Researchers at New York University's Comprehensive Epilepsy Center and colleagues reported data from an international Phase III trial of perampanel as an adjunctive therapy for partial seizures in patients with epilepsy. In the full intent-to-treat (ITT) population (n=387), which consisted of all treated patients with any post-baseline seizure data, 8 and 12 mg perampanel met the primary endpoint of significantly reducing median seizure frequency per 28 days during the 19-week double-blind treatment period (6-week titration phase followed by a 13-week maintenance period) vs. placebo (26.3% and 34.5%, respectively vs. 21%; p=0.0261 and p=0.0158). In the ITT population (n=381), which consisted of all treated patients with >=2 weeks of post-baseline seizure data, high-dose perampanel met the primary endpoint vs. placebo (39.5% vs. 22.9%, p=0.0304), but the low dose did not (32.1%, p=0.0812).

Additionally, the placebo rates in the full ITT and ITT populations were lower for patients enrolled in North American trial sites (11.3% and 12.1%, respectively) vs. patients enrolled in Latin America trial sites (26.2% and 33.1%, respectively).

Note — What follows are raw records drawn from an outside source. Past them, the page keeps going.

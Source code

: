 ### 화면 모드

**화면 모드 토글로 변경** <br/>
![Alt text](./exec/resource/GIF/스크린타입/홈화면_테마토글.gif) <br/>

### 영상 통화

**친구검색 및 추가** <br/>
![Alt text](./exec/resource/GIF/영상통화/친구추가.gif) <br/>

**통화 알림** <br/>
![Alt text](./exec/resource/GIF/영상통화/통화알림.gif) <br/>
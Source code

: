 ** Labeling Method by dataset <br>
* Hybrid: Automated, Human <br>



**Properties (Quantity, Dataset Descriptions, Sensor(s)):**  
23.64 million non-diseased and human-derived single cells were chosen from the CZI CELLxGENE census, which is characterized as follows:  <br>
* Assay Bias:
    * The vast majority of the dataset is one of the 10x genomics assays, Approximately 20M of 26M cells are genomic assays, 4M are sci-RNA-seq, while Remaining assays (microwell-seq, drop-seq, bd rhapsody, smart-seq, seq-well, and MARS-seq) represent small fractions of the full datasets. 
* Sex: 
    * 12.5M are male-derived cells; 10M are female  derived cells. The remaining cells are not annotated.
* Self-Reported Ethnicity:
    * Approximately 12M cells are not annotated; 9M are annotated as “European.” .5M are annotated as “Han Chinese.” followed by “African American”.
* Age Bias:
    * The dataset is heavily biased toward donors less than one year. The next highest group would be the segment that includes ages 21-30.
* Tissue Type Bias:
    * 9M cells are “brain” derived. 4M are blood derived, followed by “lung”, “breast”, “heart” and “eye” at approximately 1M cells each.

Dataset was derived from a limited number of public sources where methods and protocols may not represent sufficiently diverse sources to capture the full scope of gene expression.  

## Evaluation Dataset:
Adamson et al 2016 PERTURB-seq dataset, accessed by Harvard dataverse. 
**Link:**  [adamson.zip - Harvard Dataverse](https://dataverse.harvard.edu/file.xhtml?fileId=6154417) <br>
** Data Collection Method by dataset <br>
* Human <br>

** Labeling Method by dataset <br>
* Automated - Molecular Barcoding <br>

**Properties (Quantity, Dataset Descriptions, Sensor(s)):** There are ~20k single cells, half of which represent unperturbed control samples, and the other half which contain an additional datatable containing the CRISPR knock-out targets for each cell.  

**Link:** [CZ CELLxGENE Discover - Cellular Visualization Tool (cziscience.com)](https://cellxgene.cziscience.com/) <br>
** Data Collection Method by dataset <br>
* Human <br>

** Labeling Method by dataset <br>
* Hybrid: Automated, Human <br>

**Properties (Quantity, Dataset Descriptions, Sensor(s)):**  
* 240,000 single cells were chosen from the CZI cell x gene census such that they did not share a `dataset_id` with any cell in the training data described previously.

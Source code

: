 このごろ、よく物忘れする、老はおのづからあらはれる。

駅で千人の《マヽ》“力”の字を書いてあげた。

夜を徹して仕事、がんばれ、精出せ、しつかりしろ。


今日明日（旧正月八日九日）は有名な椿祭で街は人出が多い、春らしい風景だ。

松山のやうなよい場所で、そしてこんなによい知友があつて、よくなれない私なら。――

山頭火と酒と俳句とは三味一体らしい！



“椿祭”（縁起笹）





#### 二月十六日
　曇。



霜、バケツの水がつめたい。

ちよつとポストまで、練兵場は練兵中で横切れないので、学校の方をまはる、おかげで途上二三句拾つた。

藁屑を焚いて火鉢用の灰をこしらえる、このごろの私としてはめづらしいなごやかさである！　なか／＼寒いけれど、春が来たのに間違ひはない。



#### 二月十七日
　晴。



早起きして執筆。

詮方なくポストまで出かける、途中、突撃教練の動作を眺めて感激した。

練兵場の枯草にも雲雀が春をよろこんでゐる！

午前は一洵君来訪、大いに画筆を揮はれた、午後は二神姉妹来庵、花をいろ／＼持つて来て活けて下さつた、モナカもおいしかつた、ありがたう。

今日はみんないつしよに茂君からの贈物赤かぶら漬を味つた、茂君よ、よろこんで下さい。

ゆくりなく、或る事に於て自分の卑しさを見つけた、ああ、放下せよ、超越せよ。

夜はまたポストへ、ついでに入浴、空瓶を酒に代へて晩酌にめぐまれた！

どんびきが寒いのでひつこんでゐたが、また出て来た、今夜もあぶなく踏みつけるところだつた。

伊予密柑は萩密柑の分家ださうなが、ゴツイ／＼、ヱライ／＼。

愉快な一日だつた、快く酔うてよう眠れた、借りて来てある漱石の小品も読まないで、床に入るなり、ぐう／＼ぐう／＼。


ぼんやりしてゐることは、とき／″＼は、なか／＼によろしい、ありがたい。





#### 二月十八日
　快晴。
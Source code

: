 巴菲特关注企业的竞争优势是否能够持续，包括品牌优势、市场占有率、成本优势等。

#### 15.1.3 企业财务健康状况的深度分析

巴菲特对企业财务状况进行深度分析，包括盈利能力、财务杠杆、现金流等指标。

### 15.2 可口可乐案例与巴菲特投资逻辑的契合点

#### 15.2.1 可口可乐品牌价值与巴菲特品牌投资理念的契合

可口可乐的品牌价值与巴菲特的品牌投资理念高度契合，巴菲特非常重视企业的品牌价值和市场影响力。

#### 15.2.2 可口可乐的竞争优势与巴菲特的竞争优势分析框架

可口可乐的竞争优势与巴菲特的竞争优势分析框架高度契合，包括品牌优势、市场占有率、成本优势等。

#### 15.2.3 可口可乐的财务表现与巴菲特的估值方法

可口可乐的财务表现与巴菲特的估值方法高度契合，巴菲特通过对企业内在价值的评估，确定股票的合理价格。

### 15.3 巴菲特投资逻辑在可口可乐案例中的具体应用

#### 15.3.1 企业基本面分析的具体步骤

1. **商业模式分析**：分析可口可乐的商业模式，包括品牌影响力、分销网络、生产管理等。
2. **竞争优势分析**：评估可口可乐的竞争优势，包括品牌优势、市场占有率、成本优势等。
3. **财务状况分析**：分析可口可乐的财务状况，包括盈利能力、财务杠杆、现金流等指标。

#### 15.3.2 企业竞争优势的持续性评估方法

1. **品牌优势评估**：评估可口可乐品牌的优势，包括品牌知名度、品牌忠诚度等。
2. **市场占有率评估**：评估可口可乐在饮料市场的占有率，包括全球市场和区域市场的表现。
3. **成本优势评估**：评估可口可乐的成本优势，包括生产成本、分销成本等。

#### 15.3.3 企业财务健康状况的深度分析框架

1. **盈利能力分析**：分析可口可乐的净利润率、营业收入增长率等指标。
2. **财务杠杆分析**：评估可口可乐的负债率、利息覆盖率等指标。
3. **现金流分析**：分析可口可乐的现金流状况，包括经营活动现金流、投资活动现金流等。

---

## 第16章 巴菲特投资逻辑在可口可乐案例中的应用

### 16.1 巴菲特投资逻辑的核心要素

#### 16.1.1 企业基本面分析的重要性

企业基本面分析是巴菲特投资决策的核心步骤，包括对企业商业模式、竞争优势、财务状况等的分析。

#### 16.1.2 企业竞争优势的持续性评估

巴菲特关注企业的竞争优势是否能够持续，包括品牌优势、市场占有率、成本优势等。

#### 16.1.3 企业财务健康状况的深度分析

The researchers said the difference is likely related to poor patient selection in Latin America. As a result, both doses of perampanel significantly reduced median seizure frequency in North American patients vs. placebo, but not in Latin American patients. Furthermore, both doses of perampanel met the secondary endpoint of significantly reducing median frequency of complex partial plus secondarily generalized seizures vs. placebo in the full ITT population (33% and 33.1%, respectively, vs. 17.9%; p=0.002 and p=0.008). ...